# Suche Reinigungsmittel für S7-Gehäuse



## Forumaner (26 Dezember 2007)

Hallo,

ich suche ein gutes Reinigungsmittel für S7-Gehäuse.
Mein Kunststoffreiniger von Sidol reinigt zwar das Gehäuse, aber nicht zufriedenstellend.
Ich hätte gerne, dass das Gehäuse eine gleichmäßig schimmernde Oberfläche nach dem Reinigen hat. 
Auch farblich sollte das Gehäuse ein wenig dunkler werden.
Würde dafür Tiefenpflege für Kunststoffteile im Auto gehen?

Kennt jemand einen guten Reiniger, der den Zweck erfüllt?
Und bitte keine Tipps geben wie "Benutz Schuhcreme." oder "Nimm schwarz-matt aus der Spraydose."... 

Besten Dank,
Forumaner


----------



## Pizza (26 Dezember 2007)

Case Moding gab es hier schon mal

http://www.sps-forum.de/showthread.php?t=1753&highlight=reinigungsmittel

Am besten war die Sache mit der Fehlersuche ohne PG von ALF  

Nee, mal im Ernst, wozu braucht man sowas?


----------



## Forumaner (26 Dezember 2007)

*Auto Kunstoff-Tiefenpflege für S7-Gehäuse?*

Danke Pizza,

mit S5-Baugruppen hat man garantiert mehr Vergilbungsprobleme als mit einer S7, aber der Link war echt gut und sag nur: "S5/S7-Casemodding"! 



Pizza schrieb:


> Nee, mal im Ernst, wozu braucht man sowas?

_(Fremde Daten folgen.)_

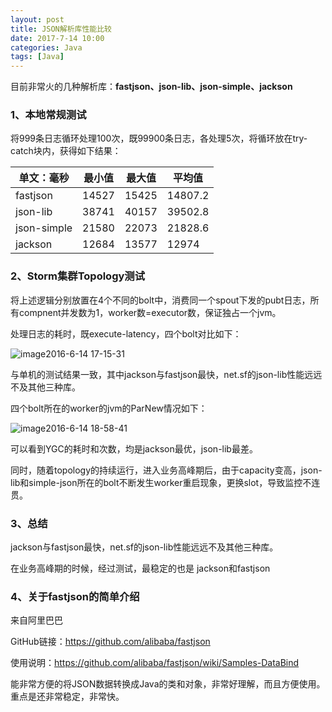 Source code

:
 ```yaml
---
layout: post
title: JSON解析库性能比较
date: 2017-7-14 10:00
categories: Java
tags: [Java] 
---
```


目前非常火的几种解析库：**fastjson、json-lib、json-simple、jackson**

### 1、本地常规测试

将999条日志循环处理100次，既99900条日志，各处理5次，将循环放在try-catch块内，获得如下结果：

| 单文：毫秒       | 最小值   | 最大值   | 平均值     |
| ----------- | ----- | ----- | ------- |
| fastjson    | 14527 | 15425 | 14807.2 |
| json-lib    | 38741 | 40157 | 39502.8 |
| json-simple | 21580 | 22073 | 21828.6 |
| jackson     | 12684 | 13577 | 12974   |

### 2、Storm集群Topology测试

将上述逻辑分别放置在4个不同的bolt中，消费同一个spout下发的pubt日志，所有compnent并发数为1，worker数=executor数，保证独占一个jvm。

处理日志的耗时，既execute-latency，四个bolt对比如下：

![image2016-6-14 17-15-31](https://ws3.sinaimg.cn/large/006tKfTcly1fhjlan7ld6j30xj06jgmm.jpg)

与单机的测试结果一致，其中jackson与fastjson最快，net.sf的json-lib性能远远不及其他三种库。

四个bolt所在的worker的jvm的ParNew情况如下：

![image2016-6-14 18-58-41](https://ws4.sinaimg.cn/large/006tKfTcly1fhjlbd4vdmj30xu0e1q5p.jpg)

可以看到YGC的耗时和次数，均是jackson最优，json-lib最差。

同时，随着topology的持续运行，进入业务高峰期后，由于capacity变高，json-lib和simple-json所在的bolt不断发生worker重启现象，更换slot，导致监控不连贯。

### 3、总结

jackson与fastjson最快，net.sf的json-lib性能远远不及其他三种库。

在业务高峰期的时候，经过测试，最稳定的也是 jackson和fastjson

### 4、关于fastjson的简单介绍

来自阿里巴巴

GitHub链接：<https://github.com/alibaba/fastjson>

使用说明：<https://github.com/alibaba/fastjson/wiki/Samples-DataBind>

能非常方便的将JSON数据转换成Java的类和对象，非常好理解，而且方便使用。重点是还非常稳定，非常快。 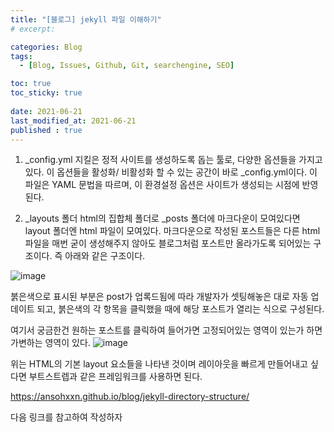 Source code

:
 ```yaml
---
title: "[블로그] jekyll 파일 이해하기"
# excerpt: 

categories: Blog
tags:
  - [Blog, Issues, Github, Git, searchengine, SEO]

toc: true
toc_sticky: true
 
date: 2021-06-21
last_modified_at: 2021-06-21
published : true
---
```


1. _config.yml
지킬은 정적 사이트를 생성하도록 돕는 툴로, 다양한 옵션들을 가지고 있다. 이 옵션들을 활성화/ 비활성화 할 수 있는 공간이 바로 _config.yml이다. 
이 파일은 YAML 문법을 따르며, 이 환경설정 옵션은 사이트가 생성되는 시점에 반영된다.  

2. _layouts 폴더
html의 집합체 폴더로 _posts 폴더에 마크다운이 모여있다면 layout 폴더엔 html 파일이 모여있다. 
마크다운으로 작성된 포스트들은 다른 html 파일을 매번 굳이 생성해주지 않아도 블로그처럼 포스트만 올라가도록 되어있는 구조이다.
즉 아래와 같은 구조이다. 

![image](https://user-images.githubusercontent.com/82863114/124046934-08826680-da4e-11eb-877f-7803fa3fa6ec.png)

붉은색으로 표시된 부분은 post가 업록드됨에 따라 개발자가 셋팅해놓은 대로 자동 업데이트 되고, 붉은색의 각 항목을 클릭했을 때에 해당 포스트가 열리는 식으로 구성된다.

여기서 궁금한건 원하는 포스트를 클릭하여 들어가면 고정되어있는 영역이 있는가 하면 가변하는 영역이 있다. 
![image](https://user-images.githubusercontent.com/82863114/124047601-872bd380-da4f-11eb-86db-cbb77f6632f8.png)

위는 HTML의 기본 layout 요소들을 나타낸 것이며 레이아웃을 빠르게 만들어내고 싶다면 부트스트렙과 같은 프레임워크를 사용하면 된다. 


https://ansohxxn.github.io/blog/jekyll-directory-structure/ 

다음 링크를 참고하여 작성하자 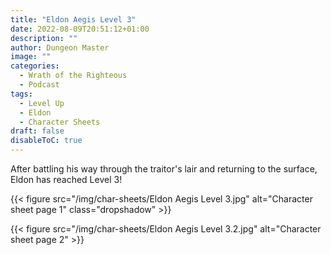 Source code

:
 ```yaml
---
title: "Eldon Aegis Level 3"
date: 2022-08-09T20:51:12+01:00
description: ""
author: Dungeon Master
image: ""
categories:
  - Wrath of the Righteous
  - Podcast
tags:
  - Level Up
  - Eldon
  - Character Sheets
draft: false
disableToC: true
---
```


After battling his way through the traitor's lair and returning to the surface, Eldon has reached Level 3!

<link rel="stylesheet" href="css/custom.css"/>

{{< figure src="/img/char-sheets/Eldon Aegis Level 3.jpg" alt="Character sheet page 1" class="dropshadow" >}}

{{< figure src="/img/char-sheets/Eldon Aegis Level 3.2.jpg" alt="Character sheet page 2" >}} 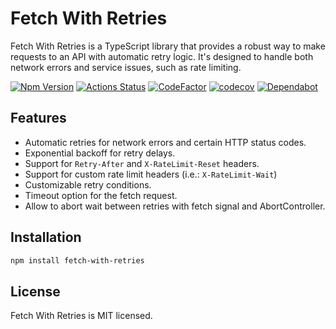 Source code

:# Fetch With Retries

Fetch With Retries is a TypeScript library that provides a robust way to make requests to an API with automatic retry logic.
It's designed to handle both network errors and service issues, such as rate limiting.

[![Npm Version](https://badge.fury.io/js/fetch-with-retries.svg?v=1)](https://www.npmjs.com/package/fetch-with-retries)
[![Actions Status](https://github.com/francescorivola/fetch-with-retries/workflows/Node.js%20CI/badge.svg)](https://github.com/francescorivola/fetch-with-retries/actions)
[![CodeFactor](https://www.codefactor.io/repository/github/francescorivola/fetch-with-retries/badge)](https://www.codefactor.io/repository/github/francescorivola/fetch-with-retries)
[![codecov](https://codecov.io/gh/francescorivola/fetch-with-retries/branch/main/graph/badge.svg)](https://codecov.io/gh/francescorivola/fetch-with-retries)
[![Dependabot](https://badgen.net/badge/Dependabot/enabled/green?icon=dependabot)](https://dependabot.com/)

## Features

-   Automatic retries for network errors and certain HTTP status codes.
-   Exponential backoff for retry delays.
-   Support for `Retry-After` and `X-RateLimit-Reset` headers.
-   Support for custom rate limit headers (i.e.: `X-RateLimit-Wait`)
-   Customizable retry conditions.
-   Timeout option for the fetch request.
-   Allow to abort wait between retries with fetch signal and AbortController.

## Installation

```bash
npm install fetch-with-retries
```

## License

Fetch With Retries is MIT licensed.
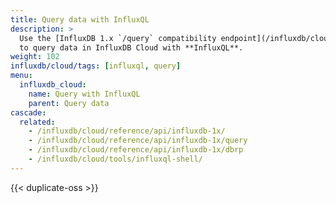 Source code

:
 ```yaml
---
title: Query data with InfluxQL
description: >
  Use the [InfluxDB 1.x `/query` compatibility endpoint](/influxdb/cloud/reference/api/influxdb-1x/query)
  to query data in InfluxDB Cloud with **InfluxQL**.
weight: 102
influxdb/cloud/tags: [influxql, query]
menu:
  influxdb_cloud:
    name: Query with InfluxQL
    parent: Query data
cascade:
  related:
    - /influxdb/cloud/reference/api/influxdb-1x/
    - /influxdb/cloud/reference/api/influxdb-1x/query
    - /influxdb/cloud/reference/api/influxdb-1x/dbrp
    - /influxdb/cloud/tools/influxql-shell/
---
```


{{< duplicate-oss >}}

Naja, es gibt so einige Leute, die gerne "saubere" Betriebsmittel im Schaltschrank sehen wollen...

Wenn ich die S7-Baugruppen relativ sauber bekomme, dann werde ich mal die Kunststoff-Tiefenpflege für schwarze Kunststoffe im und am Auto ausprobieren.
Dann kann ich nur hoffen, dass die S7-Gehäuse die Tiefenpflege annehmen und schön dunkel (bis schwarz) werden.

Gruß,
Forumaner


----------



## Oberchefe (26 Dezember 2007)

> Nee, mal im Ernst, wozu braucht man sowas?


 
Auf diese Art und Weise lassen sich Gebrauchtteile besser als Neuteile verkaufen


----------



## mariob (26 Dezember 2007)

Hallo,
soweit weg von der Praxis ist das gar nicht, ich sollte auch mal einen Riffelplatten - Fußboden einölen weil dieser rostig war.... Die Kollegen haben am Kaffeetisch fast Stücken aus ihren Tassen gebissen als dieser Auftrag kam.

Mario


----------



## Forumaner (26 Dezember 2007)

Oberchefe schrieb:


> Pizza schrieb:
> 
> 
> > Nee, mal im Ernst, wozu braucht man sowas?
> ...


Sicherlich hast du Recht, aber in diesem Fall möchte unser ING gebrauchte SPS-Baugruppen, die in rauer Umgebung eingesetzt wurden, ins Schalthaus einbauen lassen.
Leider sehen diese Baugruppen äußerlich nicht mehr so schön aus, darum die Frage nach einer passenden Reinigung.
Hätte ja sein können, dass jemand damit schon Erfahrung gemacht hat...


----------



## poppycock (29 Dezember 2007)

*Kunststoffreiniger + Pur-Active-Schwamm = sauber*

Hallo,

der Kunststoffreiniger von Sidol ist schon in Ordnung, habe ich auch schon benutzt.
Um aber hartnäckigen Schmutz auf S7-Baugruppen zu beseitigen, nehme ich noch zusätzlich zum Kunststoffreiniger einen Pur-Active-Schwamm von Vileda.
Die raue Oberfläche des Schwamms entfernt den Schmutz von der Oberfläche des Gehäuses ohne sichtbare Kratzer zu hinterlassen.
Bei meinen gesäuberten S7-Baugruppen konnte ich jedenfalls keine Kratzer erkennen, auch wenn ich das Gehäuse gegen das Licht gehalten habe.
Was aber am Wichtigsten ist: Der Betriebsleiter war voll zufrieden! 

Mehr zum Schwamm: http://www.yopi.de/rev/275325
Ohne Werbung machen zu wollen und deshalb nur ein Link zum Testbericht...

Saubere Grüße,
poppycock


----------



## Dabbes vorm Herrn (14 Januar 2008)

schau mal unter:

www.kaercher.de


----------